(Given entries)
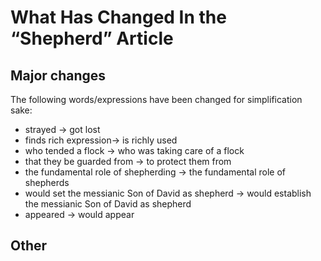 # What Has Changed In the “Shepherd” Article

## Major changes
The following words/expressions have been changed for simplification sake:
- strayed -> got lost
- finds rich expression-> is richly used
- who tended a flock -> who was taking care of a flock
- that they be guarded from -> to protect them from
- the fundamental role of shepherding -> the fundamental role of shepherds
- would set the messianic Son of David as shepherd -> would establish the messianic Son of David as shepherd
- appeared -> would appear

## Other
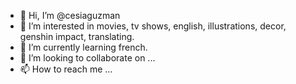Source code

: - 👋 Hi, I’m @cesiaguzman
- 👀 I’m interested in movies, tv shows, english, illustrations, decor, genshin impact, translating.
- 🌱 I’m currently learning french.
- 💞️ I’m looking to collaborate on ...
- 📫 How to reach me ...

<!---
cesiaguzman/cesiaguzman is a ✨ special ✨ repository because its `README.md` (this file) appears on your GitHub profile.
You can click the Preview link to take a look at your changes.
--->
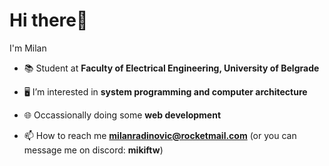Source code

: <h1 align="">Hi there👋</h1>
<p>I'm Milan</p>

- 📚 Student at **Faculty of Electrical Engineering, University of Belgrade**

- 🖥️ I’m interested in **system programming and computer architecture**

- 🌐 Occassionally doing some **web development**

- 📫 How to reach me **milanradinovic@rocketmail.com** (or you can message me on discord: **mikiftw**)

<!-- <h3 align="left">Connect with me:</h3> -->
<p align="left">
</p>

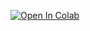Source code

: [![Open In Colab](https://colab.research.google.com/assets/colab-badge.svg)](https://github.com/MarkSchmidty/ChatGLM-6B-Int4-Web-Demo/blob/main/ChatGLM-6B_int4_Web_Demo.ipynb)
(End Given entries)
(Given entries)
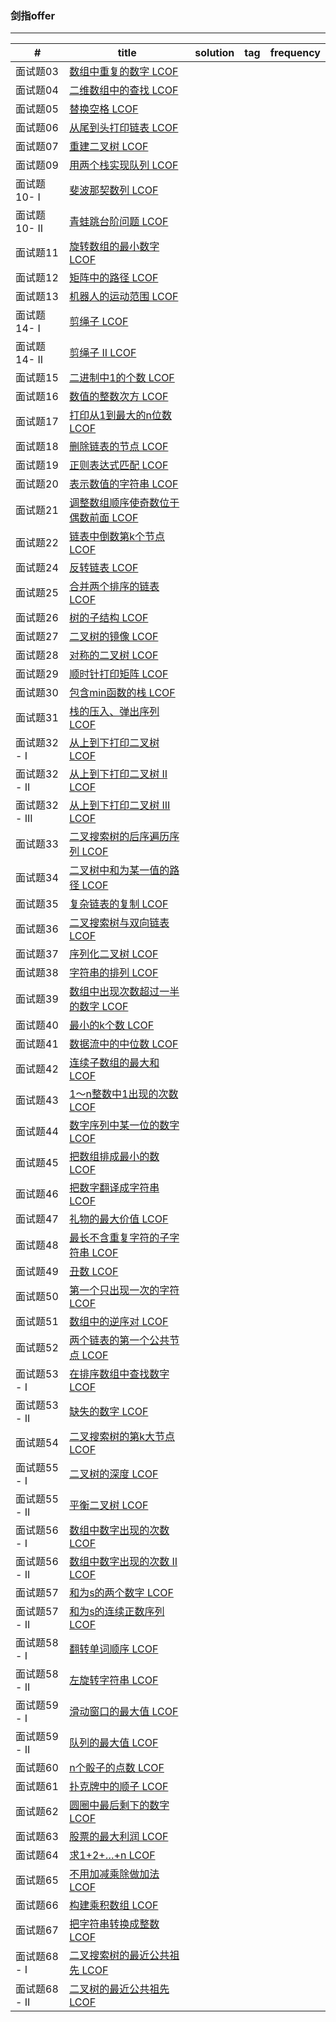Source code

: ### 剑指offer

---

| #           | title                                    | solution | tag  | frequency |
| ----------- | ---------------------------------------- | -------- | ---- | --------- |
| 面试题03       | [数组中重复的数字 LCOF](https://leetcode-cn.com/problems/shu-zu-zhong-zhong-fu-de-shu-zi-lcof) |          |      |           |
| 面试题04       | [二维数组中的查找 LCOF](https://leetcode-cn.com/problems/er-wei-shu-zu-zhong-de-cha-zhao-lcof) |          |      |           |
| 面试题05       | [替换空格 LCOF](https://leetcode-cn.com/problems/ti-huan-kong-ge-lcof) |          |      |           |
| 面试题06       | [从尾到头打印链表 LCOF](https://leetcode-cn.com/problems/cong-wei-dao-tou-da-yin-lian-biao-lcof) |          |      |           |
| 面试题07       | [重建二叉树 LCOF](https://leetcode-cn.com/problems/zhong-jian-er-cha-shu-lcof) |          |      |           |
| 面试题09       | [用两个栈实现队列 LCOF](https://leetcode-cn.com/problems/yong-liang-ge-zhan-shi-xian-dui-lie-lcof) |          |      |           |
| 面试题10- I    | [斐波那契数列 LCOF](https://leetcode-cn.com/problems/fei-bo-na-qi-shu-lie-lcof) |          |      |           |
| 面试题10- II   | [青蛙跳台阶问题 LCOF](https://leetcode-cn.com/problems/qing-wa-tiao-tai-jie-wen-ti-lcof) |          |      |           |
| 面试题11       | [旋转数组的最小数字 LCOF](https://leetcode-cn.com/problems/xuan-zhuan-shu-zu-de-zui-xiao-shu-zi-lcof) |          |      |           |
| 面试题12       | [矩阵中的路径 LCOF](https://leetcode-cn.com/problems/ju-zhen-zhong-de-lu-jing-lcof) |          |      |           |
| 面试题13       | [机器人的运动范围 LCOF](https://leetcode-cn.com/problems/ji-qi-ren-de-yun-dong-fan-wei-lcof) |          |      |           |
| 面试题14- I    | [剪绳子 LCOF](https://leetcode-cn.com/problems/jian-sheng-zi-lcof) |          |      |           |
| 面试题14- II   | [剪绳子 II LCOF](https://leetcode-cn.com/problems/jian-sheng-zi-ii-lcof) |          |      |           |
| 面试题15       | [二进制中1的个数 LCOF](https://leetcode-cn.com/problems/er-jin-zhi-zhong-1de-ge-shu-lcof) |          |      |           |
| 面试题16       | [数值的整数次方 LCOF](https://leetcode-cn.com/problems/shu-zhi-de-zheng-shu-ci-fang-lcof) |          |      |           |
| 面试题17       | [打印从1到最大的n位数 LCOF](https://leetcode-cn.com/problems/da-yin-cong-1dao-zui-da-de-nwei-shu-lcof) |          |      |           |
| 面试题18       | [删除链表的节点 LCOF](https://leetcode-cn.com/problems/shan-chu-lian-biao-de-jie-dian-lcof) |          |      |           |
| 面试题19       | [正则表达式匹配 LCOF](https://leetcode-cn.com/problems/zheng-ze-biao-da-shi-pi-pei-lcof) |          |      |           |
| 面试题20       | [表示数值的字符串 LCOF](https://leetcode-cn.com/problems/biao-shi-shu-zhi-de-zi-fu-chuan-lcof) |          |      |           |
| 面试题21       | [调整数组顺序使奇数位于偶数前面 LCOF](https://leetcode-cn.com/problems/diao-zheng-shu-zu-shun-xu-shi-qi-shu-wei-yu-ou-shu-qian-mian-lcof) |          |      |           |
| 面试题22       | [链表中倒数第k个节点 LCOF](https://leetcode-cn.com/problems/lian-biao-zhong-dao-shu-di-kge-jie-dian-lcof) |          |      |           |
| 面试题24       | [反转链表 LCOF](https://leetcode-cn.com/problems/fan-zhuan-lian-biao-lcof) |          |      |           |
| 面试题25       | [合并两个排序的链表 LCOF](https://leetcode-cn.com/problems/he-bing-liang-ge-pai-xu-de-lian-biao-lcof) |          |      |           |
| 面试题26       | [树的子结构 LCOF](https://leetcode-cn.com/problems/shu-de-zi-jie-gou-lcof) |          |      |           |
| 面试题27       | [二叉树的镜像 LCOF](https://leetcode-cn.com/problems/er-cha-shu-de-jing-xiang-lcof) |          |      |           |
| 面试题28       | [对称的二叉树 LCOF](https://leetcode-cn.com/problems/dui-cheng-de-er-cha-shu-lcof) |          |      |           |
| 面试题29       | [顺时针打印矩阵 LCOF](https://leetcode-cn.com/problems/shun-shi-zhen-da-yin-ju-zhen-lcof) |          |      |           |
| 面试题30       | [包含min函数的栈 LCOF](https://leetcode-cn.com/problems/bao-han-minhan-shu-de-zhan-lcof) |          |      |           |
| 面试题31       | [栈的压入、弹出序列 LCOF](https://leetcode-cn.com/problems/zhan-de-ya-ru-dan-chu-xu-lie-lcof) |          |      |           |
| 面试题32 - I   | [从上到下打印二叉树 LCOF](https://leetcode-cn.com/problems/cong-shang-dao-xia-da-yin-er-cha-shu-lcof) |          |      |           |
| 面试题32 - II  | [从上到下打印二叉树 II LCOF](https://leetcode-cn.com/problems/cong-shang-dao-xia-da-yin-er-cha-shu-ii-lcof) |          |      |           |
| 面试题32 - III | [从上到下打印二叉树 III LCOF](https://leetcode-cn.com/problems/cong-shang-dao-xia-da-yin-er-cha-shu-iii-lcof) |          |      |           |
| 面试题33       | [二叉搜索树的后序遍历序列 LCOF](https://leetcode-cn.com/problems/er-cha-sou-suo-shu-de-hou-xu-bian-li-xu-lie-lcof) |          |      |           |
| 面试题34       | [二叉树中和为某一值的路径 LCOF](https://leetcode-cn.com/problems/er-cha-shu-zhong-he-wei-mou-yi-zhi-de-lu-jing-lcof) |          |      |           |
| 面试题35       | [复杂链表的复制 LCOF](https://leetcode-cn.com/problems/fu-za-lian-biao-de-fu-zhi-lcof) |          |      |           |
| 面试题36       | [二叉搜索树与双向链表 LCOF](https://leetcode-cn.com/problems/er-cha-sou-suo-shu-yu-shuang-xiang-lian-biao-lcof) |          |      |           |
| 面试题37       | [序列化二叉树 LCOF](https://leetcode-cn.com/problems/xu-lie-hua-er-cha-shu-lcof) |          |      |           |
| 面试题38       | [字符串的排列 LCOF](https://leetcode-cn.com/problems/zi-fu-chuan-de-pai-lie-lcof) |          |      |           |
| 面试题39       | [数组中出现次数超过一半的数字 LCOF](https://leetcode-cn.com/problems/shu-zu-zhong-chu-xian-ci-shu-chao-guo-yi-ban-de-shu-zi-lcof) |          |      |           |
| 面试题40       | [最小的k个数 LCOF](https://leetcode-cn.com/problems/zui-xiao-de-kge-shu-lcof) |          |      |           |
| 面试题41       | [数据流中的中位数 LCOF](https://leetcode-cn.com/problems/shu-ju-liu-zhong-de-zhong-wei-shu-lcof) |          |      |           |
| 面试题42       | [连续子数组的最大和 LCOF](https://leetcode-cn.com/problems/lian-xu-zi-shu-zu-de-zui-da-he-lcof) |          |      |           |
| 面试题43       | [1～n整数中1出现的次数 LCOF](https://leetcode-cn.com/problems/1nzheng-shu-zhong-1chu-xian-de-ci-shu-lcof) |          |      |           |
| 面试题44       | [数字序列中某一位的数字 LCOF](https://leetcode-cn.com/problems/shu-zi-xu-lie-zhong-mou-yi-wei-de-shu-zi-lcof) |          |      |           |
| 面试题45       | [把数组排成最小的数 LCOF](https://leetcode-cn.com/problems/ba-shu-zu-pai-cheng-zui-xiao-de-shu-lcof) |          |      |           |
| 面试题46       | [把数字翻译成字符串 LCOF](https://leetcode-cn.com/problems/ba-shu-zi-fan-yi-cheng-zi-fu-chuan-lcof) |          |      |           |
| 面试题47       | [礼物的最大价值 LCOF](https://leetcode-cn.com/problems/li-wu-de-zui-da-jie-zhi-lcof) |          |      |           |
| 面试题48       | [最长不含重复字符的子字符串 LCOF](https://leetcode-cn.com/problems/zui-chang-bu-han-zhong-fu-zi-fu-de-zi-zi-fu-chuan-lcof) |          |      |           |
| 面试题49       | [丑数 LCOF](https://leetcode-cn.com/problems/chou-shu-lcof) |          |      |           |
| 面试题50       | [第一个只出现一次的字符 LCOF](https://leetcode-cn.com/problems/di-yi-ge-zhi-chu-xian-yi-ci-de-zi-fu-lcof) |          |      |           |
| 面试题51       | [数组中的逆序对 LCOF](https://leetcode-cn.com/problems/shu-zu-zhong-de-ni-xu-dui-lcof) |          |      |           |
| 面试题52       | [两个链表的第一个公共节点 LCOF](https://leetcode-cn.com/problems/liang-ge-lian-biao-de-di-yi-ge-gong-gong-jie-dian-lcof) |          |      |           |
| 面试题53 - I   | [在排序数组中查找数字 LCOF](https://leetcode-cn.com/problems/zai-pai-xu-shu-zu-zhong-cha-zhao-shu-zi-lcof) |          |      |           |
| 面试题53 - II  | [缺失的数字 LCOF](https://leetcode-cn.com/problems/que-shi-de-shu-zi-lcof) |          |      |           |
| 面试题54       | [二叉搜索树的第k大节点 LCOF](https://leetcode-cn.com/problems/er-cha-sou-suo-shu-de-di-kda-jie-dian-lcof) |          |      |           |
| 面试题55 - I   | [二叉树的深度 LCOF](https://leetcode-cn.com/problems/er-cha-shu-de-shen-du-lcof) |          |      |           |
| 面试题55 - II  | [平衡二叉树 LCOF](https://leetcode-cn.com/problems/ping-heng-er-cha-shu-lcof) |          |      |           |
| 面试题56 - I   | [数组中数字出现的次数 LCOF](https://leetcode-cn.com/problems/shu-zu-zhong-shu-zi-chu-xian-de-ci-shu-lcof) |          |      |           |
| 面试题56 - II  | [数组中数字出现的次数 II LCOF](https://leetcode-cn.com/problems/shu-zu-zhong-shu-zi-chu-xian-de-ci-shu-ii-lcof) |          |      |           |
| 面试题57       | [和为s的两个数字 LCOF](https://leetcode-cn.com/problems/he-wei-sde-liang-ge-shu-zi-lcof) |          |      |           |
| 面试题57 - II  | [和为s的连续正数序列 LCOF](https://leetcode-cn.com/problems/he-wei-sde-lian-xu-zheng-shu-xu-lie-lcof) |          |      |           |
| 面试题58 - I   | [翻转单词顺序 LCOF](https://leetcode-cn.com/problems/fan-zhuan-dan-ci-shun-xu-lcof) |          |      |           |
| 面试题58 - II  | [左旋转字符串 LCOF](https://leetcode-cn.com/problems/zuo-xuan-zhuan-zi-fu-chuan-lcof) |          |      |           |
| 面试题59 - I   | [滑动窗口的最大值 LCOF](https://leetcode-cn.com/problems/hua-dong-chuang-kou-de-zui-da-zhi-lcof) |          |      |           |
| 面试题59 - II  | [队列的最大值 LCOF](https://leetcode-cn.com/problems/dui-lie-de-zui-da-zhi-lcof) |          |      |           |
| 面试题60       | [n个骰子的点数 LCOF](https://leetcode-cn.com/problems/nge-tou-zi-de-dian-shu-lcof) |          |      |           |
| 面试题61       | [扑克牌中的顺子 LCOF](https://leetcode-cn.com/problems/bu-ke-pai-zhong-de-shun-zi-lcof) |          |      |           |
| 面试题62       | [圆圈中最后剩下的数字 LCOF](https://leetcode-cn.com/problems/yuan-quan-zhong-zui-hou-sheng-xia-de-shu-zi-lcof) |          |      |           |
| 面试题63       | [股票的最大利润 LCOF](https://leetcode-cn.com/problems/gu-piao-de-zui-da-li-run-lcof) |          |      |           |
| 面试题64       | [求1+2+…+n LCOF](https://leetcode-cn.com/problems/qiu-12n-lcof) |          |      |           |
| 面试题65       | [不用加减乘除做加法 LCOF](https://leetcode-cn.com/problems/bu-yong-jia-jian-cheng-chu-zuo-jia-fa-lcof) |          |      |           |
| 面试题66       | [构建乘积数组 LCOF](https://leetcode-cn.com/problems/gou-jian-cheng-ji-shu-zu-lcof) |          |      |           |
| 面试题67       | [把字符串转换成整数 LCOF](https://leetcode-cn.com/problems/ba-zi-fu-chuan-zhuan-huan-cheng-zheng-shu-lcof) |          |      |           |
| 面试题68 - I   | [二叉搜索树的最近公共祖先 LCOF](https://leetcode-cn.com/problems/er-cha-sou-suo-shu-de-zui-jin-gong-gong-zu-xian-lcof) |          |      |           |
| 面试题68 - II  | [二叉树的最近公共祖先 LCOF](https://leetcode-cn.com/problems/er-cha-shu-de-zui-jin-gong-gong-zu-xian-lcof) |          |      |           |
(End Given entries)
**Exercise prompt**
Filter the entries down to the lines with the word "interested" in them, and copy those lines.

**Reply**
- 👀 I’m interested in movies, tv shows, english, illustrations, decor, genshin impact, translating.
- 🖥️ I’m interested in **system programming and computer architecture**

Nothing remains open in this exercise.